No decree of pre-emption shall be passed In favour of any person unless he has a subsisting right to be substituted in place of the transfer at the time of the decree, etc.

7. Once this section is read in this light, it leaves no doubt that the plaintiff’s right to be substituted in place of the transferee must subsist at the time when the decree is to be passed. Now the right of substitution may be lost in several ways. It may either be lost owing to the loss of plaintiff’s interest in the mahal or owing to the change in the status of the defendant. But in either case no decree can be passed in favour of the plaintiff, unless he has a subsisting right to be substituted in place of the vendee at the time when the decree is to be passed.

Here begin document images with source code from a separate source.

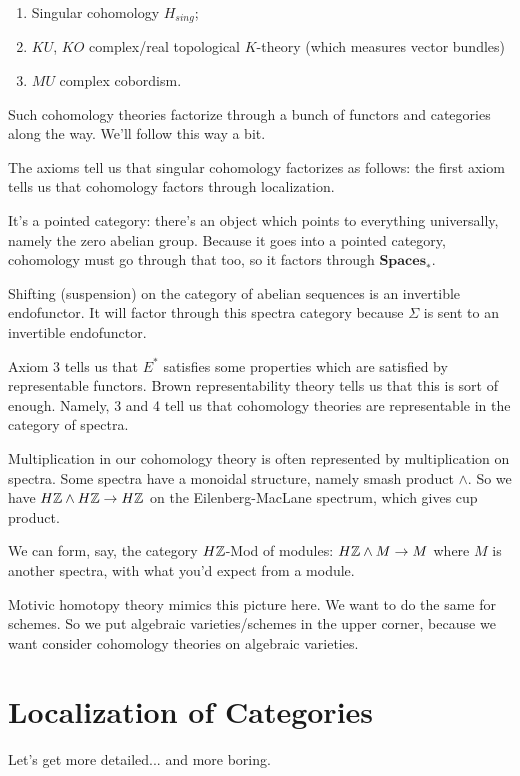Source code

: \documentclass[../MH_Total.tex]{subfiles}
\begin{document}
\begin{example}
	\begin{enumerate}
		\item Singular cohomology $H_{sing}$;
		\item $KU$, $KO$ complex/real topological $K$-theory (which measures vector bundles)
		\item $MU$ complex cobordism.
	\end{enumerate}
\end{example}

Such cohomology theories factorize through a bunch of functors and categories along the way. We'll follow this way a bit.

The axioms tell us that singular cohomology factorizes as follows: the first axiom tells us that cohomology factors through localization. 

It's a pointed category: there's an object which points to everything universally, namely the zero abelian group. Because it goes into a pointed category, cohomology must go through that too, so it factors through $\mathbf{Spaces}_*$. 

Shifting (suspension) on the category of abelian sequences is an invertible endofunctor. It will factor through this spectra category because $\Sigma$ is sent to an invertible endofunctor. 

Axiom 3 tells us that $E^*$ satisfies some properties which are satisfied by representable functors. Brown representability theory tells us that this is sort of enough. Namely, 3 and 4 tell us that cohomology theories are representable in the category of spectra.

Multiplication in our cohomology theory is often represented by multiplication on spectra. Some spectra have a monoidal structure, namely smash product $\wedge$. So we have $H\mathbb{Z} \wedge H\mathbb{Z} \to H\mathbb{Z}$ on the Eilenberg-MacLane spectrum, which gives cup product.

We can form, say, the category $H\mathbb{Z}$-Mod of modules: $H\mathbb{Z} \wedge M \to M$ where $M$ is another spectra, with what you'd expect from a module.

Motivic homotopy theory mimics this picture here. We want to do the same for schemes. So we put algebraic varieties/schemes in the upper corner, because we want consider cohomology theories on algebraic varieties.

\section{Localization of Categories}
Let's get more detailed... and more boring.
\end{document}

8. It is argued that Section 19 was intended to deal with those cases only where the plaintiff has lost his interest independently of the vendee; whereas Section 20 dealt with cases where the defendant has done something independently of any loss of right by the plaintiff. It might have been very logical to classify cases in that way, but on the language of the two sections there is no justification for holding that they can be separate in that way. If we were to accept the contention of the respondents, then unless we introduce some more words in S 20, the result would be that neither Section 19 nor Section 20 would cover a case where a defendant has acquired an interest during the pendency of the suit. We do not think that this contingency was overlooked or left unprovided for by the legislature. In our opinion the true interpretation of S, 19 is that the plaintiff must possess a subsisting right at the lime when the decree is passed by the first Court. His loss of that right subsequent to that decree would, however, in no way be prejudicial to him.

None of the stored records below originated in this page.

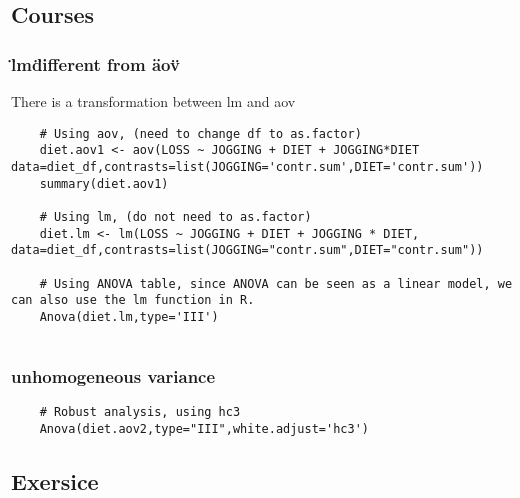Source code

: \subsection{Courses}
\lstset{language=R}

\subsubsection{\"lm\" different from \"aov\"}
There is a transformation between lm and aov
\begin{lstlisting}
    # Using aov, (need to change df to as.factor)
    diet.aov1 <- aov(LOSS ~ JOGGING + DIET + JOGGING*DIET data=diet_df,contrasts=list(JOGGING='contr.sum',DIET='contr.sum'))
    summary(diet.aov1)

    # Using lm, (do not need to as.factor)
    diet.lm <- lm(LOSS ~ JOGGING + DIET + JOGGING * DIET, data=diet_df,contrasts=list(JOGGING="contr.sum",DIET="contr.sum"))

    # Using ANOVA table, since ANOVA can be seen as a linear model, we can also use the lm function in R.
    Anova(diet.lm,type='III')
    
\end{lstlisting}

\subsubsection{unhomogeneous variance}
\begin{lstlisting}
    # Robust analysis, using hc3
    Anova(diet.aov2,type="III",white.adjust='hc3')
\end{lstlisting}


\subsection{Exersice}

9. We might, however, point out that in actual practice the rule which allows vendees to rely on gifts obtained pendente lite often causes considerable inconvenience. A gift may be pleaded at the last moment; the Court may have to take further evidence in proof of it, the plaintiff may challenge it as being fictitious or may allege it to be a sale, and a second suit to pre-empt it may also be pending. All such things involve delay and embarrassment and place a pre-emptor in a position of great uncertainty These however are matters for the consideration of the legislature. Our duty merely is to give effect to the language of the section as they stand.

10. The respondents have raised a further point before us that, inasmuch as the defendant-vendee has taken out of the court the amount of pre-emption money deposited by the plaintiffs to her credit after filing the appeal, she is disqualified from proceeding with the appeal. The learned Vakil for the respondents has not been able to place before us any authority in support of this view. The plaintiff has taken out execution of the decree and has either obtained or is seeking to obtain possession of the property. In the meantime, the defendant in order that the money may not lie without interest, has taken it out. There is authority for the view that such a conduct on his part does not amount to estoppel. We may only refer to the cases of Iftiahar Ali v. Thakur Singh [1912] 83 PR 1912 and Sundar Das v. Dhanpat Rai [1907] 16 PR 1907 of the Panjab, High Court, where such a view has been followed. “We therefore, think that there was no estoppel against the appellant. It must, however, be admitted that on the date when the suit was instituted the plaintiff was perfectly justified in bringing the suit.

11. He has been deprived of his right on account of an interest acquired by the defendant subsequent to the institution of the suit. We therefore, think that the plaintiff must be given full costs of the first Court. The result, therefore, is that this appeal is allowed, the decree of the lower appellate Court is set aside and that of the Court of first instance restored with this direction: that the plaintiff will recover his costs from the defendants in the first Court but will pay the costs of the defendants in this Court and the lower appellate Court.